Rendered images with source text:
--- START ---

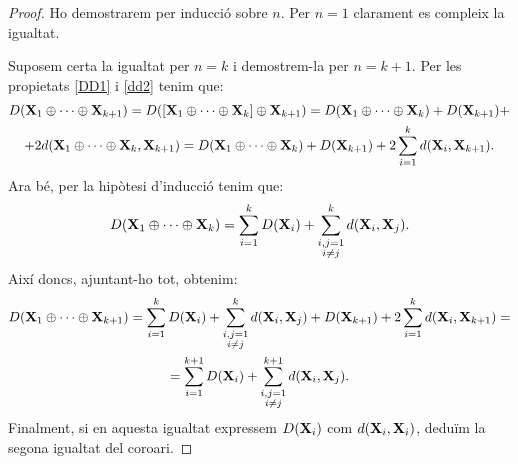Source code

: \documentclass{article}
\theoremstyle{math}
\theoremstyle{TheoremNum}
\newcommand{\0}{\ensuremath{\vb{0}}}
\newcommand{\X}{\ensuremath{\vb{X}}}
\begin{document}
\begin{proof}
  Ho demostrarem per inducció sobre $n$. Per $n=1$ clarament es compleix la igualtat.\par
  \noindent Suposem certa la igualtat per $n=k$ i demostrem-la per $n=k+1$. Per les propietats \ref{DD1} i \ref{dd2} tenim que:
  \begin{multline*}
    D(\X_1\oplus\cdots\oplus\X_{k+1})=D([\X_1\oplus\cdots\oplus\X_k]\oplus\X_{k+1})=D(\X_1\oplus\cdots\oplus\X_k)+D(\X_{k+1})+\\+2d(\X_1\oplus\cdots\oplus\X_k,\X_{k+1})=D(\X_1\oplus\cdots\oplus\X_k)+D(\X_{k+1})+2\sum_{i=1}^kd(\X_i,\X_{k+1}).
  \end{multline*}
  Ara bé, per la hipòtesi d'inducció tenim que:
  $$D(\X_1\oplus\cdots\oplus\X_k)=\sum_{i=1}^kD(\X_i)+\sum_{\substack{i,j=1\\i\ne j}}^kd(\X_i,\X_j).$$
  Així doncs, ajuntant-ho tot, obtenim:
  \begin{multline*}
    D(\X_1\oplus\cdots\oplus\X_{k+1})=\sum_{i=1}^kD(\X_i)+\sum_{\substack{i,j=1\\i\ne j}}^kd(\X_i,\X_j)+D(\X_{k+1})+2\sum_{i=1}^kd(\X_i,\X_{k+1})=\\=\sum_{i=1}^{k+1}D(\X_i)+\sum_{\substack{i,j=1\\i\ne j}}^{k+1}d(\X_i,\X_j).
  \end{multline*}
  Finalment, si en aquesta igualtat expressem $D(\X_i)$ com $d(\X_i,\X_i)$, deduïm la segona igualtat del coro\lgem ari.
\end{proof}
\end{document}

--- END ---

WHAT IS BEING ASKED: The records above are to be repeated word for word, with the pictures omitted.

EXPECTED OUTPUT:
Source code

: \documentclass{article}
\theoremstyle{math}
\theoremstyle{TheoremNum}
\newcommand{\0}{\ensuremath{\vb{0}}}
\newcommand{\X}{\ensuremath{\vb{X}}}
\begin{document}
\begin{proof}
  Ho demostrarem per inducció sobre $n$. Per $n=1$ clarament es compleix la igualtat.\par
  \noindent Suposem certa la igualtat per $n=k$ i demostrem-la per $n=k+1$. Per les propietats \ref{DD1} i \ref{dd2} tenim que:
  \begin{multline*}
    D(\X_1\oplus\cdots\oplus\X_{k+1})=D([\X_1\oplus\cdots\oplus\X_k]\oplus\X_{k+1})=D(\X_1\oplus\cdots\oplus\X_k)+D(\X_{k+1})+\\+2d(\X_1\oplus\cdots\oplus\X_k,\X_{k+1})=D(\X_1\oplus\cdots\oplus\X_k)+D(\X_{k+1})+2\sum_{i=1}^kd(\X_i,\X_{k+1}).
  \end{multline*}
  Ara bé, per la hipòtesi d'inducció tenim que:
  $$D(\X_1\oplus\cdots\oplus\X_k)=\sum_{i=1}^kD(\X_i)+\sum_{\substack{i,j=1\\i\ne j}}^kd(\X_i,\X_j).$$
  Així doncs, ajuntant-ho tot, obtenim:
  \begin{multline*}
    D(\X_1\oplus\cdots\oplus\X_{k+1})=\sum_{i=1}^kD(\X_i)+\sum_{\substack{i,j=1\\i\ne j}}^kd(\X_i,\X_j)+D(\X_{k+1})+2\sum_{i=1}^kd(\X_i,\X_{k+1})=\\=\sum_{i=1}^{k+1}D(\X_i)+\sum_{\substack{i,j=1\\i\ne j}}^{k+1}d(\X_i,\X_j).
  \end{multline*}
  Finalment, si en aquesta igualtat expressem $D(\X_i)$ com $d(\X_i,\X_i)$, deduïm la segona igualtat del coro\lgem ari.
\end{proof}
\end{document}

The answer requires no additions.